Graham Chapman, co-author of the 'Parrot Sketch,' is no more.
He has ceased to be, bereft of life, he rests in peace, he has kicked the
bucket, hopped the twig, bit the dust, snuffed it, breathed his last, and gone
to meet the Great Head of Light Entertainment in the sky, and I guess that we're
all thinking how sad it is that a man of such talent, such capability and
kindness, of such intelligence should now be so suddenly spirited away at the
age of only forty-eight, before he'd achieved many of the things of which he was
capable, and before he'd had enough fun.
Well, I feel that I should say, "Nonsense. Good riddance to him, the freeloading
bastard! I hope he fries. "
And the reason I think I should say this is, he would never forgive me if I
didn't, if I threw away this opportunity to shock you all on his behalf.
Anything for him but mindless good taste. I could hear him whispering in my ear
last night as I was writing this:
"Alright, Cleese, you're very proud of being the first person to ever say 'shit'
on television. If this service is really for me, just for starters, I want you
to be the first person ever at a British memorial service to say 'fuck'!"

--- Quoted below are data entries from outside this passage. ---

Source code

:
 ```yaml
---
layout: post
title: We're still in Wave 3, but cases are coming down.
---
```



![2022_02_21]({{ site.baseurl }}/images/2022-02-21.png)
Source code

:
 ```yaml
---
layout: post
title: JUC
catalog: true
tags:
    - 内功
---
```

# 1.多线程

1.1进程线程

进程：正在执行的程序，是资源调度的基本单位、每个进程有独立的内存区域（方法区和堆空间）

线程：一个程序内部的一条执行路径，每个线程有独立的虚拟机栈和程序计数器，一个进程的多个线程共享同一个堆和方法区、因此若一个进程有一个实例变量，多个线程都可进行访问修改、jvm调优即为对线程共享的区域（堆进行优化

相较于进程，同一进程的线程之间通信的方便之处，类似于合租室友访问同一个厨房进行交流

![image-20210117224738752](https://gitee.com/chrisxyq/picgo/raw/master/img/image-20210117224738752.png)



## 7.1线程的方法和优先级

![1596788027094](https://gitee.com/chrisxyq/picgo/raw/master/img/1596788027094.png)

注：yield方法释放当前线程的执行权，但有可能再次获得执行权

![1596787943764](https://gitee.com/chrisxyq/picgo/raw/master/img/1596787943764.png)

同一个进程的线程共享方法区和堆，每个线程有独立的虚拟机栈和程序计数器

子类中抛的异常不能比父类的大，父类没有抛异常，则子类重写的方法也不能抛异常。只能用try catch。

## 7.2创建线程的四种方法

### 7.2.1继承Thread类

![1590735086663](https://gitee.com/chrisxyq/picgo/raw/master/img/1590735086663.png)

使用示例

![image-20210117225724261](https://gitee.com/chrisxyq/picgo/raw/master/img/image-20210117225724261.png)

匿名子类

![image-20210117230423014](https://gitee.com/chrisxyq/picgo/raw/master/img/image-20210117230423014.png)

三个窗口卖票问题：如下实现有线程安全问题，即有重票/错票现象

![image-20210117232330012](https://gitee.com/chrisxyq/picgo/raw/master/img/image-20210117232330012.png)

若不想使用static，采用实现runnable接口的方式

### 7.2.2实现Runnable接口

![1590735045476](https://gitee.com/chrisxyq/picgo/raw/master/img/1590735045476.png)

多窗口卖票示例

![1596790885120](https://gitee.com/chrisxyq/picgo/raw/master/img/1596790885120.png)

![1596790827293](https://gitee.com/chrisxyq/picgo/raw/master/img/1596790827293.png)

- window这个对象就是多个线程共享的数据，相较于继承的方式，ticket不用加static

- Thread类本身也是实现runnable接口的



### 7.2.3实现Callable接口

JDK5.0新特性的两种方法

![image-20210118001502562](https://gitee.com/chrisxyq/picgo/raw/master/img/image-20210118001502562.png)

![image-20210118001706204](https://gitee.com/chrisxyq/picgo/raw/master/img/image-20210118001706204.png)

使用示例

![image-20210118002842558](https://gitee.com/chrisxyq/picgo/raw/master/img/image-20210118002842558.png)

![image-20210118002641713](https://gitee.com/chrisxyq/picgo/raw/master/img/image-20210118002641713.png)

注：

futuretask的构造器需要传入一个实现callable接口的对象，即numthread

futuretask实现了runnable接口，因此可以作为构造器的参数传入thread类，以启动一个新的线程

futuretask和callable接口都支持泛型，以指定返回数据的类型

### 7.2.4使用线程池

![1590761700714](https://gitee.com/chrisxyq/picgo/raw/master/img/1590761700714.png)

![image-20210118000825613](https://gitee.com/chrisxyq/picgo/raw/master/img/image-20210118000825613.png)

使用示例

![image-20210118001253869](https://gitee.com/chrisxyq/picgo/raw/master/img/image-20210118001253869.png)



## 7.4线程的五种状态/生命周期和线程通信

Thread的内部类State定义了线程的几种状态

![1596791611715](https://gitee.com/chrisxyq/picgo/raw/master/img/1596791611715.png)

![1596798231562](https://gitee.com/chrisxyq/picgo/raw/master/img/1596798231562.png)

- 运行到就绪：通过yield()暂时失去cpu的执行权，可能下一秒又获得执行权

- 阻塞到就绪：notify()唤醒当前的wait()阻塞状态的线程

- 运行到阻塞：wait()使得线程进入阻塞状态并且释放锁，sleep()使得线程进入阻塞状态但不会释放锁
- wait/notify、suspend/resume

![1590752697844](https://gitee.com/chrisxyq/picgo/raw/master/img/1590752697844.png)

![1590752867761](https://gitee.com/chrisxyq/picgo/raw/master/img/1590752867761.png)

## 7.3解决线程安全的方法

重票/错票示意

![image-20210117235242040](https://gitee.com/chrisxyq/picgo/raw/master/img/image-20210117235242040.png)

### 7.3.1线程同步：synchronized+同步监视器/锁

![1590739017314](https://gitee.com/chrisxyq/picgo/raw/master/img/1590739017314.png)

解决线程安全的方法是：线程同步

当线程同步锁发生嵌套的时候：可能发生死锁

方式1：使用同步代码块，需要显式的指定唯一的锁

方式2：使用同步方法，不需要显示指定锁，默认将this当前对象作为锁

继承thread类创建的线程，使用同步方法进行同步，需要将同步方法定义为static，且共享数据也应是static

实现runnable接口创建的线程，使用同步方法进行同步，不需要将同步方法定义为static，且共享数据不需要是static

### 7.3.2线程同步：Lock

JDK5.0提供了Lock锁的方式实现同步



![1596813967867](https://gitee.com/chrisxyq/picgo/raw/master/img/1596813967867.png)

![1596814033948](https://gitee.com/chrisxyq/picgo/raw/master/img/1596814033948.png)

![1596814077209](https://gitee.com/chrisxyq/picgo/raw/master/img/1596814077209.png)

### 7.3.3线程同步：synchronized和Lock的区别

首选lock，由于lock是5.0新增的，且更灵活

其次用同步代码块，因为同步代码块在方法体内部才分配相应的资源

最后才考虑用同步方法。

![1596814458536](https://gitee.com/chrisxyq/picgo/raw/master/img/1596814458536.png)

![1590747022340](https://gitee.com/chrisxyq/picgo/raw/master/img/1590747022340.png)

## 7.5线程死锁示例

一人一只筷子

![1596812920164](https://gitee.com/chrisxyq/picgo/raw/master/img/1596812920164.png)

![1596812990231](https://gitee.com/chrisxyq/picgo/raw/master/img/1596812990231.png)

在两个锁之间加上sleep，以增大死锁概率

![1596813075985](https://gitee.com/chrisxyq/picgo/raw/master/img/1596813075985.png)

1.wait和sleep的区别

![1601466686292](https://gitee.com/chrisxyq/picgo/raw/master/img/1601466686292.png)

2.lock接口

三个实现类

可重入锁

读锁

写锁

You see, the trouble is, I can't. If he were here with me now I would probably
have the courage, because he always emboldened me. But the truth is, I lack his
balls, his splendid defiance. And so I'll have to content myself instead with
saying 'Betty Mardsen...'
But bolder and less inhibited spirits than me follow today. Jones and Idle,
Gilliam and Palin. Heaven knows what the next hour will bring in Graham's name.
Trousers dropping, blasphemers on pogo sticks, spectacular displays of
high-speed farting, synchronised incest. One of the four is planning to stuff a
dead ocelot and a 1922 Remington typewriter up his own arse to the sound of the
second movement of Elgar's cello concerto. And that's in the first half.
Because you see, Gray would have wanted it this way. Really. Anything for him
but mindless good taste. And that's what I'll always remember about him---apart,
of course, from his Olympian extravagance. He was the prince of bad taste. He
loved to shock. In fact, Gray, more than anyone I knew, embodied and symbolised
all that was most offensive and juvenile in Monty Python. And his delight in
shocking people led him on to greater and greater feats. I like to think of him
as the pioneering beacon that beat the path along which fainter spirits could
Some memories. I remember writing the undertaker speech with him, and him
suggesting the punch line, 'All right, we'll eat her, but if you feel bad about
it afterwards, we'll dig a grave and you can throw up into it.' I remember
discovering in 1969, when we wrote every day at the flat where Connie Booth and
I lived, that he'd recently discovered the game of printing four-letter words on
neat little squares of paper, and then quietly placing them at strategic points
around our flat, forcing Connie and me into frantic last minute paper chases
whenever we were expecting important guests.
I remember him at BBC parties crawling around on all fours, rubbing himself
affectionately against the legs of gray-suited executives, and delicately
nibbling the more appetizing female calves. Mrs. Eric Morecambe remembers that
I remember his being invited to speak at the Oxford union, and entering the
chamber dressed as a carrot---a full length orange tapering costume with a
large, bright green sprig as a hat----and then, when his turn came to speak,
refusing to do so. He just stood there, literally speechless, for twenty
minutes, smiling beatifically. The only time in world history that a totally
silent man has succeeded in inciting a riot.
I remember Graham receiving a Sun newspaper TV award from Reggie Maudling. Who
else! And taking the trophy falling to the ground and crawling all the way back
to his table, screaming loudly, as loudly as he could. And if you remember Gray,
that was very loud indeed.
It is magnificent, isn't it? You see, the thing about shock... is not that it
upsets some people, I think; I think that it gives others a momentary joy of
liberation, as we realised in that instant that the social rules that constrict
our lives so terribly are not actually very important.
Well, Gray can't do that for us anymore. He's gone. He is an ex-Chapman. All we
have of him now is our memories. But it will be some time before they fade.